— BRIEF —
Tally the lines of the listing that contain the word "thành", then give the total and nothing else.

— RECORDS FOR PROCESSING —

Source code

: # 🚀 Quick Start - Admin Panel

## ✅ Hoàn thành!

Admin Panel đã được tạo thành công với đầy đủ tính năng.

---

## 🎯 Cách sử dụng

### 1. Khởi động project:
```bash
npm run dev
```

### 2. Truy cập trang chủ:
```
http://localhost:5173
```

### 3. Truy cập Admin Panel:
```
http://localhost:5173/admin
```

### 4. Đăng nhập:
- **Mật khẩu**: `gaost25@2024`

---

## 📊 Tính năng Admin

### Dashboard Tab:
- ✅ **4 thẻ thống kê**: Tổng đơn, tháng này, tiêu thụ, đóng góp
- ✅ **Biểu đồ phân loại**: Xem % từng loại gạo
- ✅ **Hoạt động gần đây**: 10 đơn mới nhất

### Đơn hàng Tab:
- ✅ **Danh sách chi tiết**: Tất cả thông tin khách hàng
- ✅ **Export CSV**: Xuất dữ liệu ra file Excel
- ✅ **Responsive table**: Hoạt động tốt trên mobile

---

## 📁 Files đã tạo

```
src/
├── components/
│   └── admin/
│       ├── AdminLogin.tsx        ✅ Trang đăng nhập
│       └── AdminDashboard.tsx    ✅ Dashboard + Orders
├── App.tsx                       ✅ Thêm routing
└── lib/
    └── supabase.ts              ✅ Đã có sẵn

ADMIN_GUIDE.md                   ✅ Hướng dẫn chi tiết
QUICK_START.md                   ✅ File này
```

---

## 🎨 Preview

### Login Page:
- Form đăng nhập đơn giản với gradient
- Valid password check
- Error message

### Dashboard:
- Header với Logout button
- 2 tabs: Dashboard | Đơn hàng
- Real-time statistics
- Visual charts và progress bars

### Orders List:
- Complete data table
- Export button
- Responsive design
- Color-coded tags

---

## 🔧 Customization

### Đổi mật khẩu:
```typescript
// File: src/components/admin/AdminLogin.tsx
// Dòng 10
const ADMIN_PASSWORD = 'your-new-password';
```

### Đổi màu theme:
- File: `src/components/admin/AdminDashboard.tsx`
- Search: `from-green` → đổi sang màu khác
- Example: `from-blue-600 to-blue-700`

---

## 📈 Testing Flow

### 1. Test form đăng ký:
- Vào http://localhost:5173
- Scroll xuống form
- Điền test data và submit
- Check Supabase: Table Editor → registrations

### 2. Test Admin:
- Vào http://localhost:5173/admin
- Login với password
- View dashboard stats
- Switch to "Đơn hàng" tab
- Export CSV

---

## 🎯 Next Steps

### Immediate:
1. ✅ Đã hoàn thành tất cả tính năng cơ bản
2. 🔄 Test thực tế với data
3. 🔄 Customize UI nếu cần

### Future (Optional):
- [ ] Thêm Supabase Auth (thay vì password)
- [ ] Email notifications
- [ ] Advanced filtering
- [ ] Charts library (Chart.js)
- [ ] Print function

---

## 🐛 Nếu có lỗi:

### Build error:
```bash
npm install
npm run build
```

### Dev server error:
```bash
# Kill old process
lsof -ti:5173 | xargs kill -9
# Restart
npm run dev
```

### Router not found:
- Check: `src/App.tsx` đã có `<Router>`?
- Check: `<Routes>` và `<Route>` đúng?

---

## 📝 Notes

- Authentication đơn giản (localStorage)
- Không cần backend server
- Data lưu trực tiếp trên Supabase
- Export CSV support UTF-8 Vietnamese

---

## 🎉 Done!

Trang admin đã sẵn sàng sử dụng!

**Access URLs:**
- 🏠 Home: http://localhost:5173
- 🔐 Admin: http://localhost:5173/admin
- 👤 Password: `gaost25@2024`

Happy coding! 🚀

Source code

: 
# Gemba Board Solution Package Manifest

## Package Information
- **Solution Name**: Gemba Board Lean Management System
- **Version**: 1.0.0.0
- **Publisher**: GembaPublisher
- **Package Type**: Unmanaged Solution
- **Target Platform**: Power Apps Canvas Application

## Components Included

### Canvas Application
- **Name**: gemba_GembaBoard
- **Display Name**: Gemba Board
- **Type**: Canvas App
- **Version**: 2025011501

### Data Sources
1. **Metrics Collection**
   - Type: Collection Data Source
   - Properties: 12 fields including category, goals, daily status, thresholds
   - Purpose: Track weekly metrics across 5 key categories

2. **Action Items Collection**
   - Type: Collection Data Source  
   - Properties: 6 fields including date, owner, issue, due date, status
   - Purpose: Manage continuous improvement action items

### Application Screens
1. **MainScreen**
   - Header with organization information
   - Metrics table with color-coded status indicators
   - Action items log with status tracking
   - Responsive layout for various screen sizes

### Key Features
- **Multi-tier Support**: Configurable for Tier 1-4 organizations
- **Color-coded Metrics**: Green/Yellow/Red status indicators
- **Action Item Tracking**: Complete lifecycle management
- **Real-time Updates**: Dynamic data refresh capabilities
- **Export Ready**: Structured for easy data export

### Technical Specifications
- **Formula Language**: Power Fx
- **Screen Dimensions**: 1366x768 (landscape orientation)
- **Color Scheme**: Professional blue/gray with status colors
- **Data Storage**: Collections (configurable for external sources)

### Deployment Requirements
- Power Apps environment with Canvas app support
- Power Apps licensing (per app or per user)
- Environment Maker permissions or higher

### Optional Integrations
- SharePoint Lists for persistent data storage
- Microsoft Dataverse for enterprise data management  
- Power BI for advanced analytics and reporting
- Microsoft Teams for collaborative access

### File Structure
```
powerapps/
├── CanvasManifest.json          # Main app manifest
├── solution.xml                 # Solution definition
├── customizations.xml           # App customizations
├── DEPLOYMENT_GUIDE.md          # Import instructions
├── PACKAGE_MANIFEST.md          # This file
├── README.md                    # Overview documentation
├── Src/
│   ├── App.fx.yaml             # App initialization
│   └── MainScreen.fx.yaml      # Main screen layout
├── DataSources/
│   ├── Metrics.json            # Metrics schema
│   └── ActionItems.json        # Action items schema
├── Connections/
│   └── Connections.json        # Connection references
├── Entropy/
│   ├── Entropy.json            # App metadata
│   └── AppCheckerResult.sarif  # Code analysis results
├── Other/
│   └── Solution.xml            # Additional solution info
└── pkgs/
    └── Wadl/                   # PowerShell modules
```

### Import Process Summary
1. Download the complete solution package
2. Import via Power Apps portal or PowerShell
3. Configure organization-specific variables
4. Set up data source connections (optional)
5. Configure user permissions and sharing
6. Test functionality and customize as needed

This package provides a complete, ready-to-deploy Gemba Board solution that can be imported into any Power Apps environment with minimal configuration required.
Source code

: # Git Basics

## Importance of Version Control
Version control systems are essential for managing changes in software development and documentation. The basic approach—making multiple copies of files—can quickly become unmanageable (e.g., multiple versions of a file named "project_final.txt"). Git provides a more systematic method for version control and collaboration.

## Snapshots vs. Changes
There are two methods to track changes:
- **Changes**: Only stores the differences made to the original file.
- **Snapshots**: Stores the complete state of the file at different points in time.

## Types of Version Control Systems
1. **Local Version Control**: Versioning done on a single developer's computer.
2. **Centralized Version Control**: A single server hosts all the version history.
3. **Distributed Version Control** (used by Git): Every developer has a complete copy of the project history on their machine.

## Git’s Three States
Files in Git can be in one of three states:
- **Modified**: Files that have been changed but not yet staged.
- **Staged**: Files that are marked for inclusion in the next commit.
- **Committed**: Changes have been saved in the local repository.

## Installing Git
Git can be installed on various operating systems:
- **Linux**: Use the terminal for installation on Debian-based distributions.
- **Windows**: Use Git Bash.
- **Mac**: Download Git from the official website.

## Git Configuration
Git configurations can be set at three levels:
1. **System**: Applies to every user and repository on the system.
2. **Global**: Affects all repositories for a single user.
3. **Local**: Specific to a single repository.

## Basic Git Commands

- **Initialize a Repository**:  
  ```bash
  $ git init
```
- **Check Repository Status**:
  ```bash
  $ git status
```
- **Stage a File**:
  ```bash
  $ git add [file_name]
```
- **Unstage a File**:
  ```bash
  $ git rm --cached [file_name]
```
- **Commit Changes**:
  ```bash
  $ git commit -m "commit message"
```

— YOUR SOLUTION —
3